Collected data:
BEGIN

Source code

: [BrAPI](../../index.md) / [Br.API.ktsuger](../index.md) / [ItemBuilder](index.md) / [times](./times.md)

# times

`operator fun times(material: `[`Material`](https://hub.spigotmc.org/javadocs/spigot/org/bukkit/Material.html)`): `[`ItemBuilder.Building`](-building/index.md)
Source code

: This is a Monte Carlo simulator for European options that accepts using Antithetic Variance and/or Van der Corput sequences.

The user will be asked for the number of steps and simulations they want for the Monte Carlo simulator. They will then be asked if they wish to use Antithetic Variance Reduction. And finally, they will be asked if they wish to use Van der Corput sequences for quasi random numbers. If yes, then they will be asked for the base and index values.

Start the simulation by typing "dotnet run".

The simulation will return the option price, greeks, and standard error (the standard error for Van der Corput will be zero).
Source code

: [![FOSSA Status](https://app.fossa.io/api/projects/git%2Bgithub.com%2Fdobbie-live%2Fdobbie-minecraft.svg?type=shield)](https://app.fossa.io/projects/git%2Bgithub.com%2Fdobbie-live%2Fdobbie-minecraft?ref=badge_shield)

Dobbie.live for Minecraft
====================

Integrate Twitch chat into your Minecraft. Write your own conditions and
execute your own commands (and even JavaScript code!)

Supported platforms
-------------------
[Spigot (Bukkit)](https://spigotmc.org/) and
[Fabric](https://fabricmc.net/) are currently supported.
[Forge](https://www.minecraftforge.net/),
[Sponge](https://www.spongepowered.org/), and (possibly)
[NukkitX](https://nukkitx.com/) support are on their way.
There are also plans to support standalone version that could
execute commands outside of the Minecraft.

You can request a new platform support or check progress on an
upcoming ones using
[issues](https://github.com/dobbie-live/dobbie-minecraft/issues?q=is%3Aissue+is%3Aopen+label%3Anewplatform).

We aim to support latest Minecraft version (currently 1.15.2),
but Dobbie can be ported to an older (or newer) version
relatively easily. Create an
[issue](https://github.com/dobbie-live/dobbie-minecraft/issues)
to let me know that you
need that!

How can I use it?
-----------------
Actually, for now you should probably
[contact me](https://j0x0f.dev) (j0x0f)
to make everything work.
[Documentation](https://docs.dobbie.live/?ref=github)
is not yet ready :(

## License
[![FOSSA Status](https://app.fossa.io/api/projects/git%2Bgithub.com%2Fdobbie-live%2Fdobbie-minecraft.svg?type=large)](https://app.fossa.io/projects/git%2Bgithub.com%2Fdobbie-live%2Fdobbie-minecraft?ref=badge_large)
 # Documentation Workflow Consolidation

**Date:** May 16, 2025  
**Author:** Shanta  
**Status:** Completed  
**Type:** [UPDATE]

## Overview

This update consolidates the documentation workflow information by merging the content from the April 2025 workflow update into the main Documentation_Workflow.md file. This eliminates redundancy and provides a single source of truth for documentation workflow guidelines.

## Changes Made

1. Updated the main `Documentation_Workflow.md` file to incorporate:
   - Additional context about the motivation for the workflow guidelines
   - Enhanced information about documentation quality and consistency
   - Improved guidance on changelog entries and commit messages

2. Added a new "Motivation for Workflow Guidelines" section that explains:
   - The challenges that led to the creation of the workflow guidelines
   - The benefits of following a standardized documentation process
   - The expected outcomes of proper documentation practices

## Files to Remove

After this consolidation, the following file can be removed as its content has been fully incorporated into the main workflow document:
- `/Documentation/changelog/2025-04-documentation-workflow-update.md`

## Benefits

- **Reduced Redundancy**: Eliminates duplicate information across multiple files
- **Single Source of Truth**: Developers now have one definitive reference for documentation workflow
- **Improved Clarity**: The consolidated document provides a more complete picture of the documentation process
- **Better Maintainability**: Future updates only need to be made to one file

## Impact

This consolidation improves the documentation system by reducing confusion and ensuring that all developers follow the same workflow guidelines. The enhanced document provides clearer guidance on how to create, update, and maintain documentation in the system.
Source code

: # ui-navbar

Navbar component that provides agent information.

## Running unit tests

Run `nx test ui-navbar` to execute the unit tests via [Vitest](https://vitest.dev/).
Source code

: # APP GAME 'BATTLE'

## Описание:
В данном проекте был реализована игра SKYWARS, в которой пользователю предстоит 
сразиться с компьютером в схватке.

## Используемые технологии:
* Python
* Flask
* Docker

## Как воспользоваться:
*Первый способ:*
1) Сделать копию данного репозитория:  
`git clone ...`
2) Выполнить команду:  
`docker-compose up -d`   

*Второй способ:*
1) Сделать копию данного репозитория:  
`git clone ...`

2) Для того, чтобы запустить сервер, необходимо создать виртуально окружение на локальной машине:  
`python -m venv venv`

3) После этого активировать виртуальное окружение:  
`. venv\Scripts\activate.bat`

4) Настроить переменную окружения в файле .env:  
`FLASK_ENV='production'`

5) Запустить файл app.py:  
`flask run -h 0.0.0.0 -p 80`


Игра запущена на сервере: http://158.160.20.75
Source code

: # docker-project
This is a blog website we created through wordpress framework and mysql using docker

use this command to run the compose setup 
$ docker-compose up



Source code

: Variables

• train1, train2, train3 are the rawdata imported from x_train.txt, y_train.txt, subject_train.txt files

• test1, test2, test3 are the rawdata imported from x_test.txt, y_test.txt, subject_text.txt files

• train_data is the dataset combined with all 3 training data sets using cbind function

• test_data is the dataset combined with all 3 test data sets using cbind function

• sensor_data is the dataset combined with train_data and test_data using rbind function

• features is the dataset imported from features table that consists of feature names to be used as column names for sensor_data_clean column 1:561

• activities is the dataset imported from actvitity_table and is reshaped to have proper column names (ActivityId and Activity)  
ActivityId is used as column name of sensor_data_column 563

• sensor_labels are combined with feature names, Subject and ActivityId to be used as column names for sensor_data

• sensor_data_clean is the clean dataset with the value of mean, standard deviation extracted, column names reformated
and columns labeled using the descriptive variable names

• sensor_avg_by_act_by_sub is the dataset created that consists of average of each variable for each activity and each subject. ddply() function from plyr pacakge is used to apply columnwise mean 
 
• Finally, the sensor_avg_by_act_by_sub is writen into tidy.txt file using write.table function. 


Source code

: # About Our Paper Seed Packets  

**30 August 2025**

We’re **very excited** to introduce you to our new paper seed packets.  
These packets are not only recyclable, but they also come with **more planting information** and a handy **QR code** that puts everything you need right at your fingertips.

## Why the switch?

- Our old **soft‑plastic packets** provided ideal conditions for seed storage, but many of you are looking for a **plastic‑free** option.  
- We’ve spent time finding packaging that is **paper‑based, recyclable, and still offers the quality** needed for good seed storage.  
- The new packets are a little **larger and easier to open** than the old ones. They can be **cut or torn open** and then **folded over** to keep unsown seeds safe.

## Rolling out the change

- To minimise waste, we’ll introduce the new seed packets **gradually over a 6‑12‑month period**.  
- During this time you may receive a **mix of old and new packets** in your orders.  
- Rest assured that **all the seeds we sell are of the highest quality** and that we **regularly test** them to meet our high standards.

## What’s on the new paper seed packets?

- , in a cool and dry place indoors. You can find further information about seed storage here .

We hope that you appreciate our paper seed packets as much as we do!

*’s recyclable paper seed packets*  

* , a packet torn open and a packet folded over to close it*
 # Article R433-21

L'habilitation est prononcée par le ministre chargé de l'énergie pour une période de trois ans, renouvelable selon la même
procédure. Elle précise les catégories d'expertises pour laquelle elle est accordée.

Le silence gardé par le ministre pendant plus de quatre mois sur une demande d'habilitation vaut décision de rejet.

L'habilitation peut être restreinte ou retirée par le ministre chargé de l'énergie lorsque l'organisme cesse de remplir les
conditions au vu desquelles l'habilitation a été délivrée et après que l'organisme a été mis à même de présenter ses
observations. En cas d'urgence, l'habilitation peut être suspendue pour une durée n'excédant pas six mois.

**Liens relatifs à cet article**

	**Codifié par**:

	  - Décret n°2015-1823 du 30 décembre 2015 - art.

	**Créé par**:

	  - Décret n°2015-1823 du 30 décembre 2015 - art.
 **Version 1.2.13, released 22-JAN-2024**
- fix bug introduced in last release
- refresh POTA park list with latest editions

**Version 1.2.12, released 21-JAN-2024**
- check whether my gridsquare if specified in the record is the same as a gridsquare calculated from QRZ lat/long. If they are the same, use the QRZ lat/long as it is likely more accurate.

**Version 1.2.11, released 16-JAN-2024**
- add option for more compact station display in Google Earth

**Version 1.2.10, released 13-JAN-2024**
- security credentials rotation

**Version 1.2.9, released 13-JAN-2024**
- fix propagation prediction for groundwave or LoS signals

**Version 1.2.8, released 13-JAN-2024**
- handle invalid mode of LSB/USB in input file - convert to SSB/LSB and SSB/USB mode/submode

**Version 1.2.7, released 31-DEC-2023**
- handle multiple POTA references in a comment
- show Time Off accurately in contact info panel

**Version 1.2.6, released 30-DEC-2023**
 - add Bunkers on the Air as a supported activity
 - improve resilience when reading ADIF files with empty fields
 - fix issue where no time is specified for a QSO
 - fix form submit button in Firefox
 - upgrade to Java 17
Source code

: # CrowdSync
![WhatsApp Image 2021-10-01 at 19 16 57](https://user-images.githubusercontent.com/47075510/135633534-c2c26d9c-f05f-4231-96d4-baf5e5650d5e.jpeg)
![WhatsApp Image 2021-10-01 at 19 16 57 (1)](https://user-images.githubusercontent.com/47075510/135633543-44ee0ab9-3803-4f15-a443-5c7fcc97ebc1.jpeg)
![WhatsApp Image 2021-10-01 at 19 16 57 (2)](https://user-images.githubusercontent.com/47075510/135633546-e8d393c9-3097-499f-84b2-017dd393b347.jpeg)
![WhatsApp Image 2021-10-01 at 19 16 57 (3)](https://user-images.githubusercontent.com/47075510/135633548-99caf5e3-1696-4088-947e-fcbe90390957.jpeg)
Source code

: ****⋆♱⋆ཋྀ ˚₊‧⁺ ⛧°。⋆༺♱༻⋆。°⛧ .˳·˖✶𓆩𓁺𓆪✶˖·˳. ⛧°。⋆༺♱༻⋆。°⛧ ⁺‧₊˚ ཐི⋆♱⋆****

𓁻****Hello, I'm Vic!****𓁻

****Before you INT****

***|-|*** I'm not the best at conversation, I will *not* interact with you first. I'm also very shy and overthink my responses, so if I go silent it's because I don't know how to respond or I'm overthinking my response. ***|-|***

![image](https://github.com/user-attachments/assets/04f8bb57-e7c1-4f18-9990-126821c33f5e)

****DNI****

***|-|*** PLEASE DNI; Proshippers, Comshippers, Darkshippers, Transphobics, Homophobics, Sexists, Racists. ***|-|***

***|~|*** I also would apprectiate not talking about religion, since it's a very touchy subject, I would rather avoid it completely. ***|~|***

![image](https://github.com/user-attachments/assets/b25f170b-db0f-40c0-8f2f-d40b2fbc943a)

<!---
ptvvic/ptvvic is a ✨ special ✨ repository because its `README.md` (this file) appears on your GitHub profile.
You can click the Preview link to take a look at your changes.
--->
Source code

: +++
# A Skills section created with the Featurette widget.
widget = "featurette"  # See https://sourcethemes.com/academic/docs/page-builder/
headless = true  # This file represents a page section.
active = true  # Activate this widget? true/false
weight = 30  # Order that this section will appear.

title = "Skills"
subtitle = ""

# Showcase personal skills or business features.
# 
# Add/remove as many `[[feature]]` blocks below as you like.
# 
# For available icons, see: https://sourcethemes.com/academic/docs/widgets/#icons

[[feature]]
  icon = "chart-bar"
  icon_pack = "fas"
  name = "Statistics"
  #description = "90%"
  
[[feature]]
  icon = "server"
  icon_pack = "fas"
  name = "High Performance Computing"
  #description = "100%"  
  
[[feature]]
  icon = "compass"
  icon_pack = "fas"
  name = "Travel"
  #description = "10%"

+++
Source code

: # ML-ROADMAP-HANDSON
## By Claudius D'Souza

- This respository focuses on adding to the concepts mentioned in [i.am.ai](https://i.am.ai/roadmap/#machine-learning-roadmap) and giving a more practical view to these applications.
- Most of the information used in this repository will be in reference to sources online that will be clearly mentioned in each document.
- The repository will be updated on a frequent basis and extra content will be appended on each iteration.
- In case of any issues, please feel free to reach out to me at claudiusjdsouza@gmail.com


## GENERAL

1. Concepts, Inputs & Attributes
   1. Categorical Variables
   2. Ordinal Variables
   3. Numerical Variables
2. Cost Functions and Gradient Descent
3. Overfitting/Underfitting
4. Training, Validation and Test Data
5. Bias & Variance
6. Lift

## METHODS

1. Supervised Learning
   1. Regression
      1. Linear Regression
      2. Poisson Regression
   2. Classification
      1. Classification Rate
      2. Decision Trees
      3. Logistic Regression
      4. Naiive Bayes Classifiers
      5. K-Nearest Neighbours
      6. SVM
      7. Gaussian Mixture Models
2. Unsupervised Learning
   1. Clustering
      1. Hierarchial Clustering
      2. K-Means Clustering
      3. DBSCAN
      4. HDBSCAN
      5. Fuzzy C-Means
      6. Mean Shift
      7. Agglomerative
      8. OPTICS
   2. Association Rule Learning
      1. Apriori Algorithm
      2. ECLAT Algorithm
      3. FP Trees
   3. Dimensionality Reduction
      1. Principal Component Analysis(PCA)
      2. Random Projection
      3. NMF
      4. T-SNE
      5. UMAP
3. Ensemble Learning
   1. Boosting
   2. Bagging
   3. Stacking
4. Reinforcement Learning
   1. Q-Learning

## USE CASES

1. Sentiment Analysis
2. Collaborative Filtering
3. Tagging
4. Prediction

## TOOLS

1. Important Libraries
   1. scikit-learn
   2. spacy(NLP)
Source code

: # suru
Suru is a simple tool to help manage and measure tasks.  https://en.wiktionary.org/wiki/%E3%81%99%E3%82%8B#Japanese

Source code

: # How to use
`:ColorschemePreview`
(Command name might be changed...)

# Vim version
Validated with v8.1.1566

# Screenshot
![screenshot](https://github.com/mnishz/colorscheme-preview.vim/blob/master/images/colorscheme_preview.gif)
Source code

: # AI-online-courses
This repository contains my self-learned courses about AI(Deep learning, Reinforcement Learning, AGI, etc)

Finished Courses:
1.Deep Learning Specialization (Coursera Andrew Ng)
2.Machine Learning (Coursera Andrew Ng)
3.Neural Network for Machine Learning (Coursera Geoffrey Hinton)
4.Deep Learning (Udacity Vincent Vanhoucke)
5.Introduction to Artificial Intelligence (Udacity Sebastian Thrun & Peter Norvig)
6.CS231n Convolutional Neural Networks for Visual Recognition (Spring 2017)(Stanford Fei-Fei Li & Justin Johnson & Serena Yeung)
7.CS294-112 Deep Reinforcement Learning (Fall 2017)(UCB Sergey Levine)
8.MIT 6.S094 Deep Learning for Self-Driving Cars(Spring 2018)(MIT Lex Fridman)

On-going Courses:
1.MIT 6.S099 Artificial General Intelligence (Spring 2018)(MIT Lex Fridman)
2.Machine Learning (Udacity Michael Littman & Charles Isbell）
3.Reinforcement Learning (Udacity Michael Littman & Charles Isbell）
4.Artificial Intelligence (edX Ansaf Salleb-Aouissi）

END

TASK BRIEF |
Scan the records above for the lines holding "- The challenges" and "- **Improved Clarity**: The". Transcribe those two and every line between them word for word, and no others.

SOLUTION TO THE PROBLEM |
   - The challenges that led to the creation of the workflow guidelines
   - The benefits of following a standardized documentation process
   - The expected outcomes of proper documentation practices

## Files to Remove

After this consolidation, the following file can be removed as its content has been fully incorporated into the main workflow document:
- `/Documentation/changelog/2025-04-documentation-workflow-update.md`

## Benefits

- **Reduced Redundancy**: Eliminates duplicate information across multiple files
- **Single Source of Truth**: Developers now have one definitive reference for documentation workflow
- **Improved Clarity**: The consolidated document provides a more complete picture of the documentation process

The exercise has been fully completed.